WYGRANA SOSNOWSKIEGO, LETR PADAŁ BEZ CIOSU

Redakcja, Informacja własna

2014-04-26

Niewiele powiedział o aktualnej formie Alberta Sosnowskiego (48-6-2, 29 KO) jego występ w Legionowie. "Dragon" odniósł zwycięstwo w pierwszej rundzie, ale nie przez nokaut, a przez kontuzję jego rywala Włodzimierza Letra (1-3, 1 KO).

Skazywany na pożarcie Letr dość odważnie rozpoczął pojedynek i chciał zaskoczyć rywala mocnym ciosem. Kilka jego uderzeń doszło celu, jednak nie zrobiło wrażenia na byłym pretendencie do mistrzostwa świata. Zupełnie inaczej było w drugą stronę – po pierwszym mocnym ciosie Sosnowskiego Letr zatoczył się na liny i padł na deski.
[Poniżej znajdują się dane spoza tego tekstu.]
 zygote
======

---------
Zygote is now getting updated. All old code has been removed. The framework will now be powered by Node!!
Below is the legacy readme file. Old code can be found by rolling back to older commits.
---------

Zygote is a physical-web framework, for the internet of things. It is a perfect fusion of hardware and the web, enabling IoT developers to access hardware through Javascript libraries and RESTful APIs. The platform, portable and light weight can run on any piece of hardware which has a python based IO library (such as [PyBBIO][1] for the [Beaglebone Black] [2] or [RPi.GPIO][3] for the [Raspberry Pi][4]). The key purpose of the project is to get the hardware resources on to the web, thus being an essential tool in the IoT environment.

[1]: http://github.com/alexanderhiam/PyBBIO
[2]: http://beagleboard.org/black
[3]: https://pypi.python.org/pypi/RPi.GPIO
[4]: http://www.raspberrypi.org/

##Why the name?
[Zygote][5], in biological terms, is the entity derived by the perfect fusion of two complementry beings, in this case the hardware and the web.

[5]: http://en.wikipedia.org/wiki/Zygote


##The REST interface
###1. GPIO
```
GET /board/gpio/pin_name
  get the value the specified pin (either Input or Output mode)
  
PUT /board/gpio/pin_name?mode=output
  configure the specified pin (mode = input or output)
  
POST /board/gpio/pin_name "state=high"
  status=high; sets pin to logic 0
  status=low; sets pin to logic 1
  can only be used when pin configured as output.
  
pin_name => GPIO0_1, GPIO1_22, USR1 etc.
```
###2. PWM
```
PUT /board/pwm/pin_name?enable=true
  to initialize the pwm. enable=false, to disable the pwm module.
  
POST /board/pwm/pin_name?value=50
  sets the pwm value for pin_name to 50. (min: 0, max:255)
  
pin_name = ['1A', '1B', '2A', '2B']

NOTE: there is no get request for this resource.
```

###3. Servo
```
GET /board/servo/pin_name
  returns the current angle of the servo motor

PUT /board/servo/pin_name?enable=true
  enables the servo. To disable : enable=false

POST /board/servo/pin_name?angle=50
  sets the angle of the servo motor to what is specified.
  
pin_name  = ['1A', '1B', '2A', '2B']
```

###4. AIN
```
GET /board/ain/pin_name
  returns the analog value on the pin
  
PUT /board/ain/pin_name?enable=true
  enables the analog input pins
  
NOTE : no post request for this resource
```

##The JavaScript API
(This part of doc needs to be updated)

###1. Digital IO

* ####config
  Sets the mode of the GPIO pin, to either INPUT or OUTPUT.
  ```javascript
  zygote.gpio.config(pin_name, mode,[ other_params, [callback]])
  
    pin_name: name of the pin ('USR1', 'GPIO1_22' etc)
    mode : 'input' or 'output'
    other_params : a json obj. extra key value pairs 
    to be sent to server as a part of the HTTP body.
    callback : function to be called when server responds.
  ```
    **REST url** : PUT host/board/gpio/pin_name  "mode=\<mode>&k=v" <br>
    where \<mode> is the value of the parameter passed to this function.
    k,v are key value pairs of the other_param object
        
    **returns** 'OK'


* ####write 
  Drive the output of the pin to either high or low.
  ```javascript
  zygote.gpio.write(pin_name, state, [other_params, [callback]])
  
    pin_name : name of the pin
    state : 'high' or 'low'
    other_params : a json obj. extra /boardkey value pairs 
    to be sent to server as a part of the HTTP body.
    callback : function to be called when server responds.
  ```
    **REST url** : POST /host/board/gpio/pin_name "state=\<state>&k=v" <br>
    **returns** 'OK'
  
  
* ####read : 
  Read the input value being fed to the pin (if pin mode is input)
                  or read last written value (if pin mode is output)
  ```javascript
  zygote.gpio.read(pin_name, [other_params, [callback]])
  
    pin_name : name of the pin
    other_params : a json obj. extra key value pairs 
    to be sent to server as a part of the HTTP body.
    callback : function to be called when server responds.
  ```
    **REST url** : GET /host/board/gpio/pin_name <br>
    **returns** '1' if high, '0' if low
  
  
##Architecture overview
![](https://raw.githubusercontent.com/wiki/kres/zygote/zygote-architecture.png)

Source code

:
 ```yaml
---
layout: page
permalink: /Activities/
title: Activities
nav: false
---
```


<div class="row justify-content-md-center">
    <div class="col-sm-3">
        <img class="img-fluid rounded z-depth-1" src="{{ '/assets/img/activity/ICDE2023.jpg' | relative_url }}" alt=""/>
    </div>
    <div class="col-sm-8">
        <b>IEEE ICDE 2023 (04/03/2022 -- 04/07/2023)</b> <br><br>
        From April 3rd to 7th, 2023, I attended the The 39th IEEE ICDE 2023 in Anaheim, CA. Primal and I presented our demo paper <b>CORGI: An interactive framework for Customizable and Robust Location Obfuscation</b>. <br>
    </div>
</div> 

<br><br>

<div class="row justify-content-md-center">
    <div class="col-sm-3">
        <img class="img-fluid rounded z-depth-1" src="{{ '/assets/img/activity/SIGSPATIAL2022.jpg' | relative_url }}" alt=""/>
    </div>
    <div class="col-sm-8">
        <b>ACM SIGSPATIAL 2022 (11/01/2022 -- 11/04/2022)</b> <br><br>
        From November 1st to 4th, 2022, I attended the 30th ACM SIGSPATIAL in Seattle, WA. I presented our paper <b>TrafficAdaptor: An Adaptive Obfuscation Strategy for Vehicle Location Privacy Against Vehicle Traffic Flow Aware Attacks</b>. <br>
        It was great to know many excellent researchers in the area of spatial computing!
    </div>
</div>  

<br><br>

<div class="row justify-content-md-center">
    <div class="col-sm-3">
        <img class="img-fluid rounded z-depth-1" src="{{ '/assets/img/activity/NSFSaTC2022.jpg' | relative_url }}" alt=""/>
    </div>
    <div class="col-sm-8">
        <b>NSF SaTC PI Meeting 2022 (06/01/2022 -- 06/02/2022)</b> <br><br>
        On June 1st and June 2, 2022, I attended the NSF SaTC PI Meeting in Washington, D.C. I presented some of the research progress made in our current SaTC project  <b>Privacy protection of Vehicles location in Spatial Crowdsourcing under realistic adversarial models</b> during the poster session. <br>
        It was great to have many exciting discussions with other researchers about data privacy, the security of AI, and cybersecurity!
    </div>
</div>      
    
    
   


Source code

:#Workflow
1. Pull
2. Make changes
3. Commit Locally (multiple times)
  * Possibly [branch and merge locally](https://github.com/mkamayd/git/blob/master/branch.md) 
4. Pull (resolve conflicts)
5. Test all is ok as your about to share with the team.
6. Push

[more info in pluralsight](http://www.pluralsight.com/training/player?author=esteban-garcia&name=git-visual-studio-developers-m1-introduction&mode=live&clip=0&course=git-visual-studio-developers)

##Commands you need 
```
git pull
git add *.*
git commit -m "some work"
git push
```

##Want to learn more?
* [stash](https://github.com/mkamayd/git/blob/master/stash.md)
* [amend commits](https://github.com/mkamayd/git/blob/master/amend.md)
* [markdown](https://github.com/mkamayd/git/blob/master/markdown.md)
Chwilę później znowu był liczony, padając właściwie bez uderzenia. Kiedy przewrócił się po raz trzeci, znowu nie otrzymawszy ciosu, z grymasem bólu złapał się za nogę, a sędzia ringowy zakończył walkę.

Mimo że pojedynek trwał zaledwie kilkadziesiąt sekund "Dragon" ocenił swój występ krytycznie.

- Było widać, że rok nie boksowałem. Byłem trochę spięty. Szkoda, że nie mogłem pokazać swoich najlepszych stron – powiedział

Kolejna walka z pewnością będzie stanowić dla Sosnowskiego większe wyzwanie. Podczas zaplanowanej na 31 maja gali w Lublinie "Dragon" skrzyżuje rękawice z Andrzejem Wawrzykiem.